= Total economic value =

Concept in cost-benefit analysis

Total economic value (TEV) is a concept in cost–benefit analysis that refers to the value derived by people from a natural resource, a man-made heritage resource or an infrastructure system, compared to not having it. It appears in environmental economics as an aggregation of the (main function based) values provided by a given ecosystem.

==Value classification==
The value of an ecosystem can be distinguished as:

1. Use value — Can be split into Direct and Indirect use values:
  - Direct use value: Obtained through a removable product in nature (i.e., timber, fish, water).
  - Indirect use value: Obtained through a non-removable product in nature (i.e., sunset, waterfall).
2. Non-use value — Values for existence of the natural resource. For example, knowing that tigers are in the wild, even though you may never see them.
3. Option value: Placed on the potential future ability to use a resource even though it is not currently used and the likelihood of future use is very low.

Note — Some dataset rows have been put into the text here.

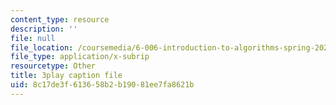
 ```yaml
---
content_type: resource
description: ''
file: null
file_location: /coursemedia/6-006-introduction-to-algorithms-spring-2020/8c17de3f613658b2b19081ee7fa8621b_IBfWDYSffUU.vtt
file_type: application/x-subrip
resourcetype: Other
title: 3play caption file
uid: 8c17de3f-6136-58b2-b190-81ee7fa8621b
---
```

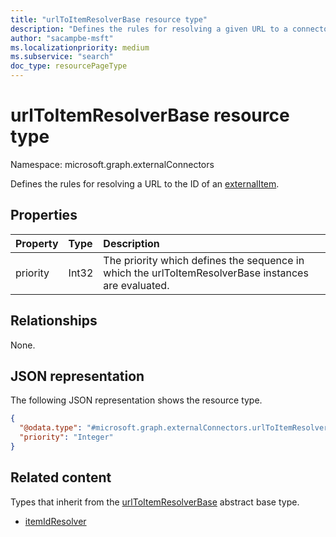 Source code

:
 ```yaml
---
title: "urlToItemResolverBase resource type"
description: "Defines the rules for resolving a given URL to a connector item."
author: "sacampbe-msft"
ms.localizationpriority: medium
ms.subservice: "search"
doc_type: resourcePageType
---
```


# urlToItemResolverBase resource type

Namespace: microsoft.graph.externalConnectors

Defines the rules for resolving a URL to the ID of an [externalItem](externalconnectors-externalitem.md).

## Properties
|Property|Type|Description|
|:---|:---|:---|
|priority|Int32|The priority which defines the sequence in which the urlToItemResolverBase instances are evaluated. |

## Relationships
None.

## JSON representation
The following JSON representation shows the resource type.
<!-- {
  "blockType": "resource",
  "@odata.type": "microsoft.graph.externalConnectors.urlToItemResolverBase"
}
-->
``` json
{
  "@odata.type": "#microsoft.graph.externalConnectors.urlToItemResolverBase",
  "priority": "Integer"
}
```

## Related content

Types that inherit from the [urlToItemResolverBase](externalconnectors-urlToItemResolverBase.md) abstract base type.
- [itemIdResolver](externalconnectors-itemidresolver.md) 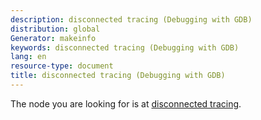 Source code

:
 ```yaml
---
description: disconnected tracing (Debugging with GDB)
distribution: global
Generator: makeinfo
keywords: disconnected tracing (Debugging with GDB)
lang: en
resource-type: document
title: disconnected tracing (Debugging with GDB)
---
```

The node you are looking for is at [disconnected tracing](Starting-and-Stopping-Trace-Experiments.html#disconnected-tracing).
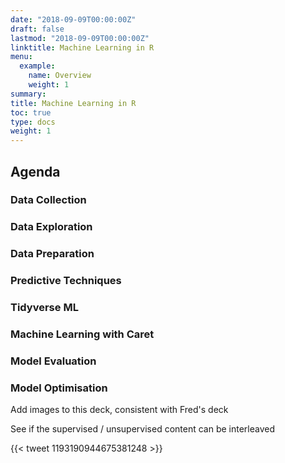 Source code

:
 ```yaml
---
date: "2018-09-09T00:00:00Z"
draft: false
lastmod: "2018-09-09T00:00:00Z"
linktitle: Machine Learning in R
menu:
  example:
    name: Overview
    weight: 1
summary: 
title: Machine Learning in R
toc: true
type: docs
weight: 1
---
```


## Agenda

### Data Collection

### Data Exploration

### Data Preparation

### Predictive Techniques

### Tidyverse ML

### Machine Learning with Caret

### Model Evaluation

### Model Optimisation

Add images to this deck, consistent with Fred's deck

See if the supervised / unsupervised content can be interleaved

{{< tweet 1193190944675381248 >}}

This reflects the willingness to preserve an option for potential future use.
4. Bequest value or existence value: Placed on a resource that will never be used by current individuals, derived from the value of satisfaction from preserving a natural environment or a historic environment (i.e., natural heritage or cultural heritage) for future generations.

Total economic value is the price of the customer's best alternative (the reference value) plus the economic value of whatever differentiates the offering from the alternative (the differentiation value).